WHAT THE TASK REQUIRES: Go through the entries below and tally the lines containing the string "https"; report only the tally.

SOURCE DATA:
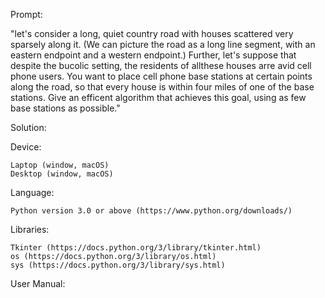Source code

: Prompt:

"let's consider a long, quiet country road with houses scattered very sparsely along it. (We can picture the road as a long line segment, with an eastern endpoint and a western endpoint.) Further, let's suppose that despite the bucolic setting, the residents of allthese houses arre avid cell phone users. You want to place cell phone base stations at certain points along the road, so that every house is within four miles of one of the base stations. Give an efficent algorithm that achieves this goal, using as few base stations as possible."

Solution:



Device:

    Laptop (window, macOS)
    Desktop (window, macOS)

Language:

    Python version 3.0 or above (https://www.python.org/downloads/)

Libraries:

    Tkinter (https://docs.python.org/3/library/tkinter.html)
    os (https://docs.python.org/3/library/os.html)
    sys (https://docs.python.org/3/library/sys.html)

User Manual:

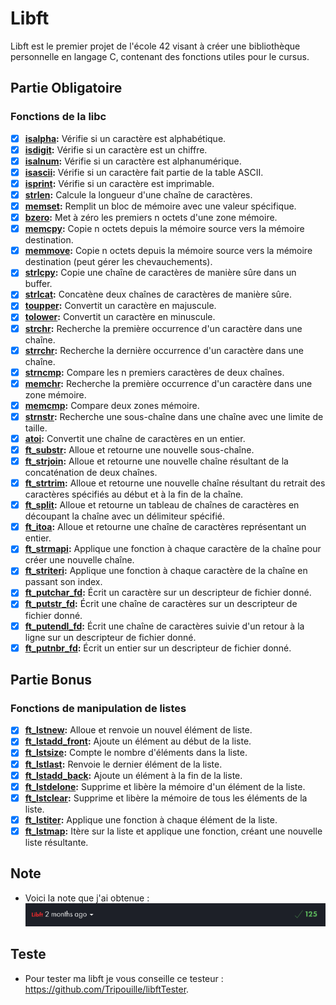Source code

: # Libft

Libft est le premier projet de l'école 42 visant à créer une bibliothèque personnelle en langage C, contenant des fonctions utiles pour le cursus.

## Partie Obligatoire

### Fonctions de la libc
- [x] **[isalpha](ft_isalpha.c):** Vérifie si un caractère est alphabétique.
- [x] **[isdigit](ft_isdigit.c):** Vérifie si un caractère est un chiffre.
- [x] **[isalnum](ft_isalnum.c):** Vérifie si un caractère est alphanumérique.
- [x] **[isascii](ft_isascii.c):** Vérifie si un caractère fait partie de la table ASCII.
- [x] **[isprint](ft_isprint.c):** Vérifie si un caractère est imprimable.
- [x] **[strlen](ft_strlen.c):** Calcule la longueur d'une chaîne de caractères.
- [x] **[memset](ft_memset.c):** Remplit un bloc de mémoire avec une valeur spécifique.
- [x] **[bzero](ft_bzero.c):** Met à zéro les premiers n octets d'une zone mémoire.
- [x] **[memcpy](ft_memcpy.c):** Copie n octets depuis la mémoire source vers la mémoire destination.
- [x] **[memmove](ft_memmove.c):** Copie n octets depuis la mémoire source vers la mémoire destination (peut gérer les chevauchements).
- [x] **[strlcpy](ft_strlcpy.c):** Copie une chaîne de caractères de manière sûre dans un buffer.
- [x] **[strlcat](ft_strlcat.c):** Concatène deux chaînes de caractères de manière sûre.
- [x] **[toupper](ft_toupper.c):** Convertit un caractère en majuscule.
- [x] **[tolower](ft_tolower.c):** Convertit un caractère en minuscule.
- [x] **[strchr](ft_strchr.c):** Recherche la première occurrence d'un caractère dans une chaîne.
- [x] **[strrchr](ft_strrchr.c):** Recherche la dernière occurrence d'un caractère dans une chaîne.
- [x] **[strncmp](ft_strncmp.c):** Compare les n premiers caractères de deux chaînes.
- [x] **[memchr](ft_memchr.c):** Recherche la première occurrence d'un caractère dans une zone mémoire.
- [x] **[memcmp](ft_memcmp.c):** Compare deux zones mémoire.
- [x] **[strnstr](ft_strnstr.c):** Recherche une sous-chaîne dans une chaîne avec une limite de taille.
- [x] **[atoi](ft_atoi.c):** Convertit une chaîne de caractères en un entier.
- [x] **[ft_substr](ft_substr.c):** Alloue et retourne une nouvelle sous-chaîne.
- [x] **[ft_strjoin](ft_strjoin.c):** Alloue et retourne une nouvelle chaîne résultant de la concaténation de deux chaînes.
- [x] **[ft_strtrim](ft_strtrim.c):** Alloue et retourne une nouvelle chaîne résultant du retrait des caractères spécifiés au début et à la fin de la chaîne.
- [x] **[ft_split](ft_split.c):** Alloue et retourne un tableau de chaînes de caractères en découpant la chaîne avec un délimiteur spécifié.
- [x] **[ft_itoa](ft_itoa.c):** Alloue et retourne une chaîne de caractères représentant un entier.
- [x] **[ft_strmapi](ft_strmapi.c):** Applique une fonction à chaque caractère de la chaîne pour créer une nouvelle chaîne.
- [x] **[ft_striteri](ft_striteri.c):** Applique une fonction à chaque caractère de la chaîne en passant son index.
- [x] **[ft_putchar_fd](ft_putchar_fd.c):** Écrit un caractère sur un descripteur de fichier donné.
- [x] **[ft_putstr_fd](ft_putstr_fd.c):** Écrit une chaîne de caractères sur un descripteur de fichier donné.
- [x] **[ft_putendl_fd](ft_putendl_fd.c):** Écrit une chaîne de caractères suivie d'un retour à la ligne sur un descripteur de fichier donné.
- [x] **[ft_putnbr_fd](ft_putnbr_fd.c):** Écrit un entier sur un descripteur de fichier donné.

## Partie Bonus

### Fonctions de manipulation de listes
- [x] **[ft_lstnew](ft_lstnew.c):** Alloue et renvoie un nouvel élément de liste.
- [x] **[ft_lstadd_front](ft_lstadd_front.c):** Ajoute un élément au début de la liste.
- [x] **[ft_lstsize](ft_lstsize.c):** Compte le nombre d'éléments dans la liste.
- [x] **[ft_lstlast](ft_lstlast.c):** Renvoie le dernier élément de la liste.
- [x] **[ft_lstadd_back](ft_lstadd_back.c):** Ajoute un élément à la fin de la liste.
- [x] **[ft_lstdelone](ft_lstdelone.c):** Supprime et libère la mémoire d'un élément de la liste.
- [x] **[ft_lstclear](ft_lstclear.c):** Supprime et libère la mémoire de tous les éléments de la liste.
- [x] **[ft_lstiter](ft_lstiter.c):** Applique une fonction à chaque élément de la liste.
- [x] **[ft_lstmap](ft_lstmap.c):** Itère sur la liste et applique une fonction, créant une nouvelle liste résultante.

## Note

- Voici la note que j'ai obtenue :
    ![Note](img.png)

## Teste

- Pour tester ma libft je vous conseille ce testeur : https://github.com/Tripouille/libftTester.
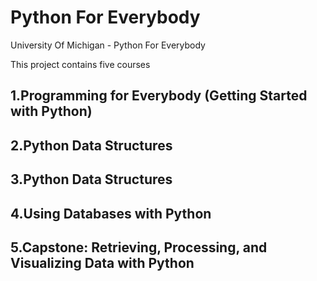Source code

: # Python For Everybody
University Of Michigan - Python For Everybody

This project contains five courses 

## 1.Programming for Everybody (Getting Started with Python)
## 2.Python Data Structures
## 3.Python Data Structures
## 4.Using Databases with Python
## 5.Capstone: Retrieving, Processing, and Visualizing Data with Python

EXPECTED ANSWER: 5